Given the shutdown of many businesses, new arrivals are less likely to find jobs. Without employment, refugees have less access to health insurance and more need for income assistance. Lacking income to buy cars, newly arrived refugees must rely on drastically curtailed bus and rail service to do essential tasks like shop for groceries or get to the hospital. New arrivals without existing community connections can then end up extremely isolated.
Because many refugees are survivors of war and genocide, they’re also suffering residual trauma from those experiences, said Leva Zand, development director of the Center for Empowering Refugees and Immigrants in Oakland. “Many of the community members are coming for support groups, weekly programs,” she said. “They really don’t have anyone else here to have any social interaction with. And now that’s been limited, so isolation is a big factor for our community.”
In addition, the system of refugee resettlement in the United States is based on rapidly finding employment.“You are looking at a substantial pool of individuals who may not be able to pay for rent and their needs even if they were working,” said Blythe Raphael, who heads the refugee services program at Jewish Family and Community Services East Bay. “Those families we’re watching carefully and trying to find assistance.”
Multiple organizations that serve refugees have shifted gears, reorganized and launched new services to ensure they can meet this population’s needs during the global COVID-19 pandemic.
The stay-at-home order was issued just after several families arrived in the area from Aghanistan, forcing Raphael’s East Bay organization to retool for remote work at the same time it was delivering assistance. “As all services were closing to in-person interviews, we had to really review our model in order for us to make the service connections for all of our new arrivals and for our case managers to be able to serve people with essential course services,” Raphael said.
Since most new-arrival families don’t own cars, the organization quickly implemented grocery delivery by volunteers who are willing to shop for refugees. Other groups that serve refugees have launched similar services.
“If you are new to the country, you don’t know about the emergency relief fund or your local food bank,” said Zand, whose Oakland refugee center now delivers essentials to seniors and other refugees without their own modes of transportation.
Many elders are not aware of other resources that are available and don’t have accurate information. Some genocide survivors, for example, believe the coronavirus poses no real threat, Zand said.

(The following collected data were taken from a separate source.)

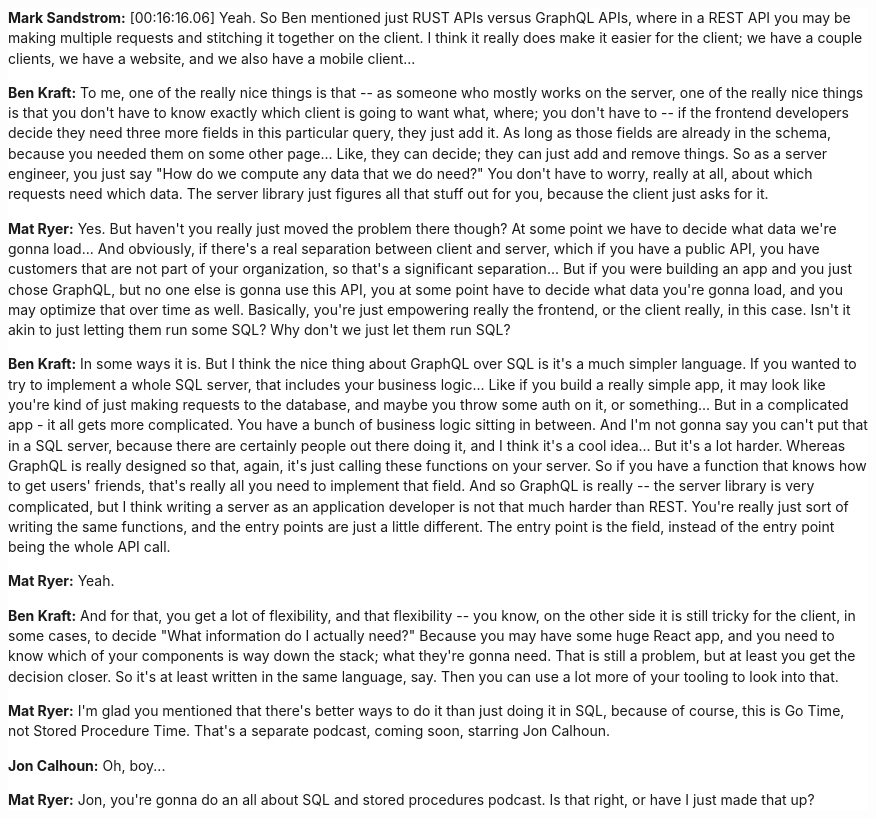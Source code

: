 **Mark Sandstrom:** \[00:16:16.06\] Yeah. So Ben mentioned just RUST APIs versus GraphQL APIs, where in a REST API you may be making multiple requests and stitching it together on the client. I think it really does make it easier for the client; we have a couple clients, we have a website, and we also have a mobile client...

**Ben Kraft:** To me, one of the really nice things is that -- as someone who mostly works on the server, one of the really nice things is that you don't have to know exactly which client is going to want what, where; you don't have to -- if the frontend developers decide they need three more fields in this particular query, they just add it. As long as those fields are already in the schema, because you needed them on some other page... Like, they can decide; they can just add and remove things. So as a server engineer, you just say "How do we compute any data that we do need?" You don't have to worry, really at all, about which requests need which data. The server library just figures all that stuff out for you, because the client just asks for it.

**Mat Ryer:** Yes. But haven't you really just moved the problem there though? At some point we have to decide what data we're gonna load... And obviously, if there's a real separation between client and server, which if you have a public API, you have customers that are not part of your organization, so that's a significant separation... But if you were building an app and you just chose GraphQL, but no one else is gonna use this API, you at some point have to decide what data you're gonna load, and you may optimize that over time as well. Basically, you're just empowering really the frontend, or the client really, in this case. Isn't it akin to just letting them run some SQL? Why don't we just let them run SQL?

**Ben Kraft:** In some ways it is. But I think the nice thing about GraphQL over SQL is it's a much simpler language. If you wanted to try to implement a whole SQL server, that includes your business logic... Like if you build a really simple app, it may look like you're kind of just making requests to the database, and maybe you throw some auth on it, or something... But in a complicated app - it all gets more complicated. You have a bunch of business logic sitting in between. And I'm not gonna say you can't put that in a SQL server, because there are certainly people out there doing it, and I think it's a cool idea... But it's a lot harder. Whereas GraphQL is really designed so that, again, it's just calling these functions on your server. So if you have a function that knows how to get users' friends, that's really all you need to implement that field. And so GraphQL is really -- the server library is very complicated, but I think writing a server as an application developer is not that much harder than REST. You're really just sort of writing the same functions, and the entry points are just a little different. The entry point is the field, instead of the entry point being the whole API call.

**Mat Ryer:** Yeah.

**Ben Kraft:** And for that, you get a lot of flexibility, and that flexibility -- you know, on the other side it is still tricky for the client, in some cases, to decide "What information do I actually need?" Because you may have some huge React app, and you need to know which of your components is way down the stack; what they're gonna need. That is still a problem, but at least you get the decision closer. So it's at least written in the same language, say. Then you can use a lot more of your tooling to look into that.

**Mat Ryer:** I'm glad you mentioned that there's better ways to do it than just doing it in SQL, because of course, this is Go Time, not Stored Procedure Time. That's a separate podcast, coming soon, starring Jon Calhoun.

**Jon Calhoun:** Oh, boy...

**Mat Ryer:** Jon, you're gonna do an all about SQL and stored procedures podcast. Is that right, or have I just made that up?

“We started translating documents very soon from CDC and Alameda County health department,” she said, referring to the federal Centers for Disease Control and Prevention. “The challenge with all that misinformation out there on Facebook is you’re bombarded with misinformation in your language and you read it and think: ‘This is on the Internet, it’s probably right.’”

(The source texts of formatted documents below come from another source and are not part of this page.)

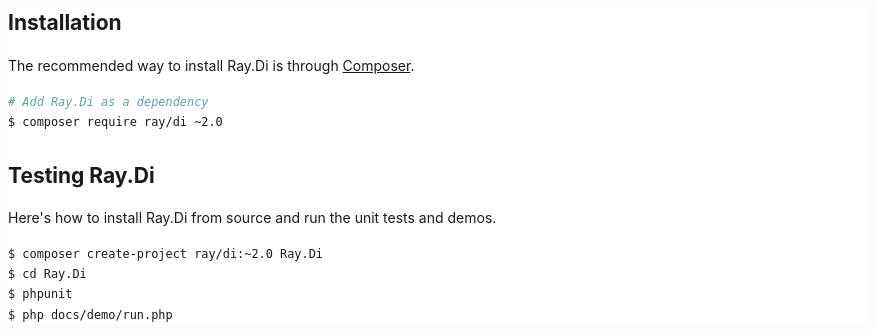 ## Installation ##

The recommended way to install Ray.Di is through [Composer](https://github.com/composer/composer).

```bash
# Add Ray.Di as a dependency
$ composer require ray/di ~2.0
```

## Testing Ray.Di ##

Here's how to install Ray.Di from source and run the unit tests and demos.

```bash
$ composer create-project ray/di:~2.0 Ray.Di
$ cd Ray.Di
$ phpunit
$ php docs/demo/run.php
```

To ensure communities received accurate information, Jewish Family and Community Services East Bay created a public Google document covering the basics about COVID-19 that was translated into 72 languages.
In the weeks leading up to the stay-at-home order, the Center for Empowering Refugees and Immigrants informed members about the precautionary measures they needed to take against COVID-19. Staffers created care packages that included hand sanitizer and cleaning supplies for attendees of support group meetings. The center’s therapists and outreach workers have called more than 160 clients to make sure they are doing well and to check if they have the essentials, said Zand.

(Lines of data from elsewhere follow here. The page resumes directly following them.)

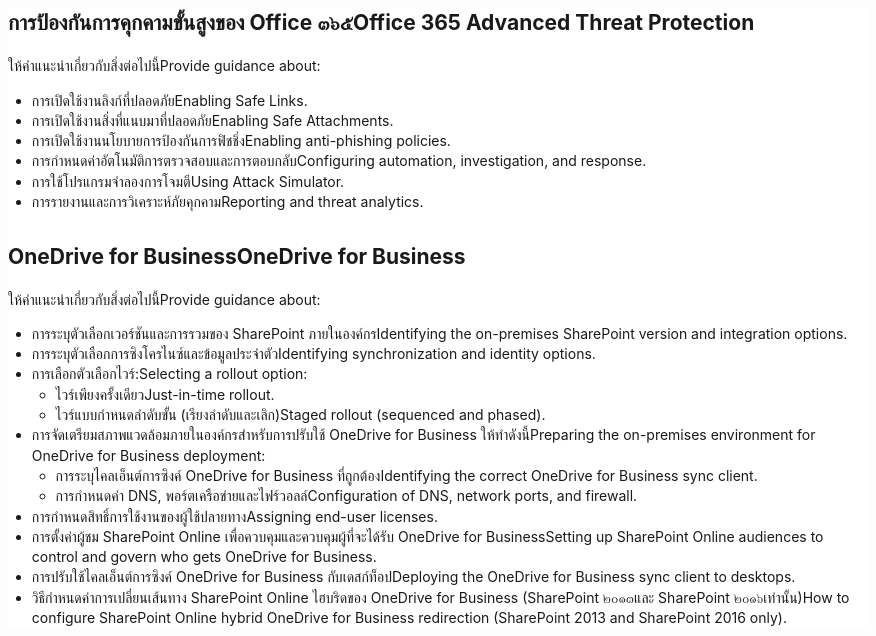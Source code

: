 ## <a name="office-365-advanced-threat-protection"></a><span data-ttu-id="f08ae-249">การป้องกันการคุกคามขั้นสูงของ Office ๓๖๕</span><span class="sxs-lookup"><span data-stu-id="f08ae-249">Office 365 Advanced Threat Protection</span></span>

<span data-ttu-id="f08ae-250">ให้คำแนะนำเกี่ยวกับสิ่งต่อไปนี้</span><span class="sxs-lookup"><span data-stu-id="f08ae-250">Provide guidance about:</span></span>
- <span data-ttu-id="f08ae-251">การเปิดใช้งานลิงก์ที่ปลอดภัย</span><span class="sxs-lookup"><span data-stu-id="f08ae-251">Enabling Safe Links.</span></span>
- <span data-ttu-id="f08ae-252">การเปิดใช้งานสิ่งที่แนบมาที่ปลอดภัย</span><span class="sxs-lookup"><span data-stu-id="f08ae-252">Enabling Safe Attachments.</span></span>
- <span data-ttu-id="f08ae-253">การเปิดใช้งานนโยบายการป้องกันการฟิชชิ่ง</span><span class="sxs-lookup"><span data-stu-id="f08ae-253">Enabling anti-phishing policies.</span></span>
- <span data-ttu-id="f08ae-254">การกำหนดค่าอัตโนมัติการตรวจสอบและการตอบกลับ</span><span class="sxs-lookup"><span data-stu-id="f08ae-254">Configuring automation, investigation, and response.</span></span>
- <span data-ttu-id="f08ae-255">การใช้โปรแกรมจำลองการโจมตี</span><span class="sxs-lookup"><span data-stu-id="f08ae-255">Using Attack Simulator.</span></span>
- <span data-ttu-id="f08ae-256">การรายงานและการวิเคราะห์ภัยคุกคาม</span><span class="sxs-lookup"><span data-stu-id="f08ae-256">Reporting and threat analytics.</span></span>
    
## <a name="onedrive-for-business"></a><span data-ttu-id="f08ae-257">OneDrive for Business</span><span class="sxs-lookup"><span data-stu-id="f08ae-257">OneDrive for Business</span></span>

<span data-ttu-id="f08ae-258">ให้คำแนะนำเกี่ยวกับสิ่งต่อไปนี้</span><span class="sxs-lookup"><span data-stu-id="f08ae-258">Provide guidance about:</span></span>
- <span data-ttu-id="f08ae-259">การระบุตัวเลือกเวอร์ชันและการรวมของ SharePoint ภายในองค์กร</span><span class="sxs-lookup"><span data-stu-id="f08ae-259">Identifying the on-premises SharePoint version and integration options.</span></span> 
- <span data-ttu-id="f08ae-260">การระบุตัวเลือกการซิงโครไนซ์และข้อมูลประจำตัว</span><span class="sxs-lookup"><span data-stu-id="f08ae-260">Identifying synchronization and identity options.</span></span>
- <span data-ttu-id="f08ae-261">การเลือกตัวเลือกไวร์:</span><span class="sxs-lookup"><span data-stu-id="f08ae-261">Selecting a rollout option:</span></span>   
  - <span data-ttu-id="f08ae-262">ไวร์เพียงครั้งเดียว</span><span class="sxs-lookup"><span data-stu-id="f08ae-262">Just-in-time rollout.</span></span>
  - <span data-ttu-id="f08ae-263">ไวร์แบบกำหนดลำดับขั้น (เรียงลำดับและเลิก)</span><span class="sxs-lookup"><span data-stu-id="f08ae-263">Staged rollout (sequenced and phased).</span></span>
- <span data-ttu-id="f08ae-264">การจัดเตรียมสภาพแวดล้อมภายในองค์กรสำหรับการปรับใช้ OneDrive for Business ให้ทำดังนี้</span><span class="sxs-lookup"><span data-stu-id="f08ae-264">Preparing the on-premises environment for OneDrive for Business deployment:</span></span>
  - <span data-ttu-id="f08ae-265">การระบุไคลเอ็นต์การซิงค์ OneDrive for Business ที่ถูกต้อง</span><span class="sxs-lookup"><span data-stu-id="f08ae-265">Identifying the correct OneDrive for Business sync client.</span></span>
  - <span data-ttu-id="f08ae-266">การกำหนดค่า DNS, พอร์ตเครือข่ายและไฟร์วอลล์</span><span class="sxs-lookup"><span data-stu-id="f08ae-266">Configuration of DNS, network ports, and firewall.</span></span> 
- <span data-ttu-id="f08ae-267">การกำหนดสิทธิ์การใช้งานของผู้ใช้ปลายทาง</span><span class="sxs-lookup"><span data-stu-id="f08ae-267">Assigning end-user licenses.</span></span> 
- <span data-ttu-id="f08ae-268">การตั้งค่าผู้ชม SharePoint Online เพื่อควบคุมและควบคุมผู้ที่จะได้รับ OneDrive for Business</span><span class="sxs-lookup"><span data-stu-id="f08ae-268">Setting up SharePoint Online audiences to control and govern who gets OneDrive for Business.</span></span> 
- <span data-ttu-id="f08ae-269">การปรับใช้ไคลเอ็นต์การซิงค์ OneDrive for Business กับเดสก์ท็อป</span><span class="sxs-lookup"><span data-stu-id="f08ae-269">Deploying the OneDrive for Business sync client to desktops.</span></span>   
- <span data-ttu-id="f08ae-270">วิธีกำหนดค่าการเปลี่ยนเส้นทาง SharePoint Online ไฮบริดของ OneDrive for Business (SharePoint ๒๐๑๓และ SharePoint ๒๐๑๖เท่านั้น)</span><span class="sxs-lookup"><span data-stu-id="f08ae-270">How to configure SharePoint Online hybrid OneDrive for Business redirection (SharePoint 2013 and SharePoint 2016 only).</span></span>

The center is also partnering with other East Bay agencies to advocate for rent relief since some clients have lost their jobs. Recent refugees may not have worked enough quarters to qualify for unemployment benefits.
San Francisco Refugee and Immigrant Transitions case managers are reaching out to their refugee and immigrant students on a weekly basis by phone. Staff at partner schools in Oakland that support the organization’s youth programs are also contacting students to check in.
The check-ins are meant to inform and reduce the impact of social isolation for students, Julia Glosemeyer, the group’s associate manager of development and communications, said in an email.
“These check-ins consist of ensuring students’ safety, sharing COVID-19 resources and offering remote one-on-one tutoring,” she said. “They are also assessing family needs to make appropriate referrals to community services and resources.”
The organization is also launching distance learning strategies for language classes. “Students in these classes are getting COVID-19 updates from their teachers on a weekly basis,” she said. “Before the sites were closed, a nurse practitioner visited our classes to inform students about COVID-19 precautions.”
These groups have had to quickly adjust to the shelter-in-place order, and are themselves vulnerable to the economic fallout, so they need as much public support as they can get, said advocates. “Small organizations are going to suffer a lot from this economic crash that’s going to happen,” said Zand.